Task goal
Every line of the data must be set down exactly as shown.
----- Input data
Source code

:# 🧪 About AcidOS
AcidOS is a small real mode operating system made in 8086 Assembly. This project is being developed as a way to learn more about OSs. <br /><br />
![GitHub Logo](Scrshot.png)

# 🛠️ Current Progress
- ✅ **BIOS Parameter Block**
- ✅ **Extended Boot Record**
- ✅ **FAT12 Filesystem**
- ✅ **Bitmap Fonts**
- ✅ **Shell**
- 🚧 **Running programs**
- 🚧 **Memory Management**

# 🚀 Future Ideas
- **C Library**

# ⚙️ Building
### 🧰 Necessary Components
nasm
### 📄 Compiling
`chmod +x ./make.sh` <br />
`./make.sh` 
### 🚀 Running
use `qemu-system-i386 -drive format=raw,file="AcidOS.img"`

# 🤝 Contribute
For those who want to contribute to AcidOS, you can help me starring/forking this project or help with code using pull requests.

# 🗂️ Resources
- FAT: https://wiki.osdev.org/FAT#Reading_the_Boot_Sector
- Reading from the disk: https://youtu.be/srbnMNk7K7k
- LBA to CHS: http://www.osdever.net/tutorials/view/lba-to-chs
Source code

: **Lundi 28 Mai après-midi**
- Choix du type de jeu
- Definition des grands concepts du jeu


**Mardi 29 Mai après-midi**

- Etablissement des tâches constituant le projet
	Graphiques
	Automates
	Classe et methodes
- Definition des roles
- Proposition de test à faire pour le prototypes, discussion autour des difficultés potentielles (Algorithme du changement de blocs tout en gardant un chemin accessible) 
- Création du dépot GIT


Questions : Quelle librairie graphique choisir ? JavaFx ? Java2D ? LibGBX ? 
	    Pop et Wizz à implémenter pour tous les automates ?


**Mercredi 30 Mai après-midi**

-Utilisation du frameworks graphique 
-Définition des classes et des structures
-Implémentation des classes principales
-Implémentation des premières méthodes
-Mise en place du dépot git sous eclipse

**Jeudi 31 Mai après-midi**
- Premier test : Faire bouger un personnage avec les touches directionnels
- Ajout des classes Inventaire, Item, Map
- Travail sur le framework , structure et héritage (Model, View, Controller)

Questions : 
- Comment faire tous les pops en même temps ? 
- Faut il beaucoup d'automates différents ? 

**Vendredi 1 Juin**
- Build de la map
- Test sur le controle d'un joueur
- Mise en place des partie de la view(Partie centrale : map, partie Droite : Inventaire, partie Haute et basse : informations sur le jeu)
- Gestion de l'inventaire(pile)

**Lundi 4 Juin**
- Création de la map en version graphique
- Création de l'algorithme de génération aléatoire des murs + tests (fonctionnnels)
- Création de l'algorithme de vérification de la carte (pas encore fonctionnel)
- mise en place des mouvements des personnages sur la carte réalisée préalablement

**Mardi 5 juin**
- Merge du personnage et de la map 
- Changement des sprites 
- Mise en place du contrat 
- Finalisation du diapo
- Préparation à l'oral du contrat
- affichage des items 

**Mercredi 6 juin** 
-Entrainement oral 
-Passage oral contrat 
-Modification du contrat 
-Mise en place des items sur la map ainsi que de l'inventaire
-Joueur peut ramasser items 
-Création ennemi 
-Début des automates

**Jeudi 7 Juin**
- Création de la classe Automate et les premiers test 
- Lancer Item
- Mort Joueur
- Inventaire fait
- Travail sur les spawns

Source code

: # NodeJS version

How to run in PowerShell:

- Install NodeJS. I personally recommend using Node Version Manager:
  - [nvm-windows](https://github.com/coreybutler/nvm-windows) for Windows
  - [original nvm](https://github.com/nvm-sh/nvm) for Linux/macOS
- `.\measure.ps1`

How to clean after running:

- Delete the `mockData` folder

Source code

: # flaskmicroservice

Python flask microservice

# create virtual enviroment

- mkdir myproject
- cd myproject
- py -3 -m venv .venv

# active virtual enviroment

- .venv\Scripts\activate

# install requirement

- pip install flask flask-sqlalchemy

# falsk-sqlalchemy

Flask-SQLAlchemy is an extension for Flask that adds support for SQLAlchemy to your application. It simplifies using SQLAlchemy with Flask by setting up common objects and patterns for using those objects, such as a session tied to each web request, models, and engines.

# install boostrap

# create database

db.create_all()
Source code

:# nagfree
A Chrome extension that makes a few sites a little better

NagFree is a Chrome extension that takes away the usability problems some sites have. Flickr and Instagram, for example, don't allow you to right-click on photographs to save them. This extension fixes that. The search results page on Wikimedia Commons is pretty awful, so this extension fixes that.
----------
Result of this task
Source code

:# 🧪 About AcidOS
AcidOS is a small real mode operating system made in 8086 Assembly. This project is being developed as a way to learn more about OSs. <br /><br />
![GitHub Logo](Scrshot.png)

# 🛠️ Current Progress
- ✅ **BIOS Parameter Block**
- ✅ **Extended Boot Record**
- ✅ **FAT12 Filesystem**
- ✅ **Bitmap Fonts**
- ✅ **Shell**
- 🚧 **Running programs**
- 🚧 **Memory Management**

# 🚀 Future Ideas
- **C Library**

# ⚙️ Building
### 🧰 Necessary Components
nasm
### 📄 Compiling
`chmod +x ./make.sh` <br />
`./make.sh` 
### 🚀 Running
use `qemu-system-i386 -drive format=raw,file="AcidOS.img"`

# 🤝 Contribute
For those who want to contribute to AcidOS, you can help me starring/forking this project or help with code using pull requests.

# 🗂️ Resources
- FAT: https://wiki.osdev.org/FAT#Reading_the_Boot_Sector
- Reading from the disk: https://youtu.be/srbnMNk7K7k
- LBA to CHS: http://www.osdever.net/tutorials/view/lba-to-chs
Source code

: **Lundi 28 Mai après-midi**
- Choix du type de jeu
- Definition des grands concepts du jeu


**Mardi 29 Mai après-midi**

- Etablissement des tâches constituant le projet
	Graphiques
	Automates
	Classe et methodes
- Definition des roles
- Proposition de test à faire pour le prototypes, discussion autour des difficultés potentielles (Algorithme du changement de blocs tout en gardant un chemin accessible) 
- Création du dépot GIT


Questions : Quelle librairie graphique choisir ? JavaFx ? Java2D ? LibGBX ? 
	    Pop et Wizz à implémenter pour tous les automates ?


**Mercredi 30 Mai après-midi**

-Utilisation du frameworks graphique 
-Définition des classes et des structures
-Implémentation des classes principales
-Implémentation des premières méthodes
-Mise en place du dépot git sous eclipse

**Jeudi 31 Mai après-midi**
- Premier test : Faire bouger un personnage avec les touches directionnels
- Ajout des classes Inventaire, Item, Map
- Travail sur le framework , structure et héritage (Model, View, Controller)

Questions : 
- Comment faire tous les pops en même temps ? 
- Faut il beaucoup d'automates différents ? 

**Vendredi 1 Juin**
- Build de la map
- Test sur le controle d'un joueur
- Mise en place des partie de la view(Partie centrale : map, partie Droite : Inventaire, partie Haute et basse : informations sur le jeu)
- Gestion de l'inventaire(pile)

**Lundi 4 Juin**
- Création de la map en version graphique
- Création de l'algorithme de génération aléatoire des murs + tests (fonctionnnels)
- Création de l'algorithme de vérification de la carte (pas encore fonctionnel)
- mise en place des mouvements des personnages sur la carte réalisée préalablement

**Mardi 5 juin**
- Merge du personnage et de la map 
- Changement des sprites 
- Mise en place du contrat 
- Finalisation du diapo
- Préparation à l'oral du contrat
- affichage des items 

**Mercredi 6 juin** 
-Entrainement oral 
-Passage oral contrat 
-Modification du contrat 
-Mise en place des items sur la map ainsi que de l'inventaire
-Joueur peut ramasser items 
-Création ennemi 
-Début des automates

**Jeudi 7 Juin**
- Création de la classe Automate et les premiers test 
- Lancer Item
- Mort Joueur
- Inventaire fait
- Travail sur les spawns

Source code

: # NodeJS version

How to run in PowerShell:

- Install NodeJS. I personally recommend using Node Version Manager:
  - [nvm-windows](https://github.com/coreybutler/nvm-windows) for Windows
  - [original nvm](https://github.com/nvm-sh/nvm) for Linux/macOS
- `.\measure.ps1`

How to clean after running:

- Delete the `mockData` folder

Source code

: # flaskmicroservice

Python flask microservice

# create virtual enviroment

- mkdir myproject
- cd myproject
- py -3 -m venv .venv

# active virtual enviroment

- .venv\Scripts\activate

# install requirement

- pip install flask flask-sqlalchemy

# falsk-sqlalchemy

Flask-SQLAlchemy is an extension for Flask that adds support for SQLAlchemy to your application. It simplifies using SQLAlchemy with Flask by setting up common objects and patterns for using those objects, such as a session tied to each web request, models, and engines.

# install boostrap

# create database

db.create_all()
Source code

:# nagfree
A Chrome extension that makes a few sites a little better

NagFree is a Chrome extension that takes away the usability problems some sites have. Flickr and Instagram, for example, don't allow you to right-click on photographs to save them. This extension fixes that. The search results page on Wikimedia Commons is pretty awful, so this extension fixes that.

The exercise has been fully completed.